Keempat, FITRA meminta Pertamina untuk menerapkan sistem rekrutmen yang ketat (merit system) untuk menghindari konflik kepentingan dan nepotisme. Sistem rekrutmen yang transparan dan berdasarkan meritokrasi akan membantu mencegah terjadinya korupsi di masa mendatang.
Kelima, FITRA meminta evaluasi kinerja Kementerian Badan Usaha Milik Negara (Kemen BUMN) dalam penyusunan regulasi dan pengawasan terhadap kinerja BUMN dan anak usahanya. Pengawasan yang ketat dan regulasi yang jelas sangat penting untuk mencegah terjadinya korupsi.

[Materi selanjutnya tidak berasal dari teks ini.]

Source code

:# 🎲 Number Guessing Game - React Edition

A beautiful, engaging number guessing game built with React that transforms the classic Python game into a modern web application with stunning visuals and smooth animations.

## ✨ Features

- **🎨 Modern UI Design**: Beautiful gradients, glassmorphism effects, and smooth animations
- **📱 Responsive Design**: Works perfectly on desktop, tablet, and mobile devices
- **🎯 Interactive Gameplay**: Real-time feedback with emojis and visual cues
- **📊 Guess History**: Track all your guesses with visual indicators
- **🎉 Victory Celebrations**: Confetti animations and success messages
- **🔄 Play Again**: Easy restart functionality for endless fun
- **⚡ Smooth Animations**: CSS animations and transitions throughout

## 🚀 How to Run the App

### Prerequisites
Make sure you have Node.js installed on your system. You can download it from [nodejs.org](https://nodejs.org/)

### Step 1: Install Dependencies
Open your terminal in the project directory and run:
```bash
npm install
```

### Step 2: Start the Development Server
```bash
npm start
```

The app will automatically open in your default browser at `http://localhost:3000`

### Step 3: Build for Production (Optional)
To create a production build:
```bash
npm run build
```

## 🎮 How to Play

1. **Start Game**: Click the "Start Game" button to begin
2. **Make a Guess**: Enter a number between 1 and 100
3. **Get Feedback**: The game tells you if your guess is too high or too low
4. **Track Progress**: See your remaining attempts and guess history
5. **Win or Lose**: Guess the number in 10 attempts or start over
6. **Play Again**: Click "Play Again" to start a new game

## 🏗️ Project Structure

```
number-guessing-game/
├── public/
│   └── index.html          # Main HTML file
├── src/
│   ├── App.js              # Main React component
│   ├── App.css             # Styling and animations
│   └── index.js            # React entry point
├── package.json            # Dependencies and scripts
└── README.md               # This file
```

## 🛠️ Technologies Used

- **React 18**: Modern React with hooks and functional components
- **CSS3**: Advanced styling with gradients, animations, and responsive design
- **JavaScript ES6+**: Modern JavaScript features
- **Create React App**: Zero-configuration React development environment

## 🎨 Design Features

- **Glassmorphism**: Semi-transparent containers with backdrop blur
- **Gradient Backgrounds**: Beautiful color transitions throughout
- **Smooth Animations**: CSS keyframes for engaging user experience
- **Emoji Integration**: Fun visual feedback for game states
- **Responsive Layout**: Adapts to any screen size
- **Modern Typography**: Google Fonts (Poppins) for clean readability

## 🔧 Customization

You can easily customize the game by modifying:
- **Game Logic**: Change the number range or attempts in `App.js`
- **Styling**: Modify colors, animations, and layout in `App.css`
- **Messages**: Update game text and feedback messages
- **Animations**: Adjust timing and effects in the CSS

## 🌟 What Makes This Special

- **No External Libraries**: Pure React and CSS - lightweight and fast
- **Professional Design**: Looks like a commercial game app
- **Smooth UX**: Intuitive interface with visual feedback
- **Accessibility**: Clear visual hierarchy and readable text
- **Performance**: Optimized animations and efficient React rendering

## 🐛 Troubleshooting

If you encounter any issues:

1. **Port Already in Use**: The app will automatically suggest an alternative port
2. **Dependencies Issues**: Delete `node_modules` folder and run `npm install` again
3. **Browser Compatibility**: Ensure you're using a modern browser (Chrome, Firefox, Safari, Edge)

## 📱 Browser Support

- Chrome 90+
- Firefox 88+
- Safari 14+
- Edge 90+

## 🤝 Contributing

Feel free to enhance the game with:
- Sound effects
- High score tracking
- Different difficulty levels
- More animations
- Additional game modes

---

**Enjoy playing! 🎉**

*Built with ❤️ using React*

Keenam, FITRA mendorong Badan Pengatur Hilir Minyak dan Gas Bumi (BPH Migas) dan Lembaga Minyak dan Gas Bumi (Lemigas) untuk meningkatkan monitoring dan evaluasi terhadap BBM yang beredar. Monitoring yang ketat akan membantu mencegah praktik pengoplosan BBM dan melindungi konsumen.
Ketujuh, FITRA mendorong transparansi dan akuntabilitas tata kelola migas dengan mengembangkan sistem monitoring (seperti dashboard) yang dapat dipantau oleh masyarakat. Sistem ini akan meningkatkan transparansi dan akuntabilitas dalam pengelolaan migas.
Terakhir, FITRA menekankan pentingnya mengesahkan Undang-undang Perampasan Aset untuk menciptakan efek jera dan mempercepat pemulihan kerugian negara. Undang-undang ini akan memberikan alat hukum yang kuat untuk mencegah dan mengatasi korupsi.
Kasus "bensin oplosan" ini menjadi pelajaran berharga bagi pemerintah dan seluruh stakeholder terkait. Penerapan rekomendasi FITRA diharapkan dapat mencegah terulangnya kasus serupa dan mengembalikan kepercayaan masyarakat terhadap pengelolaan migas di Indonesia. Transparansi dan akuntabilitas menjadi kunci utama dalam mengatasi masalah ini.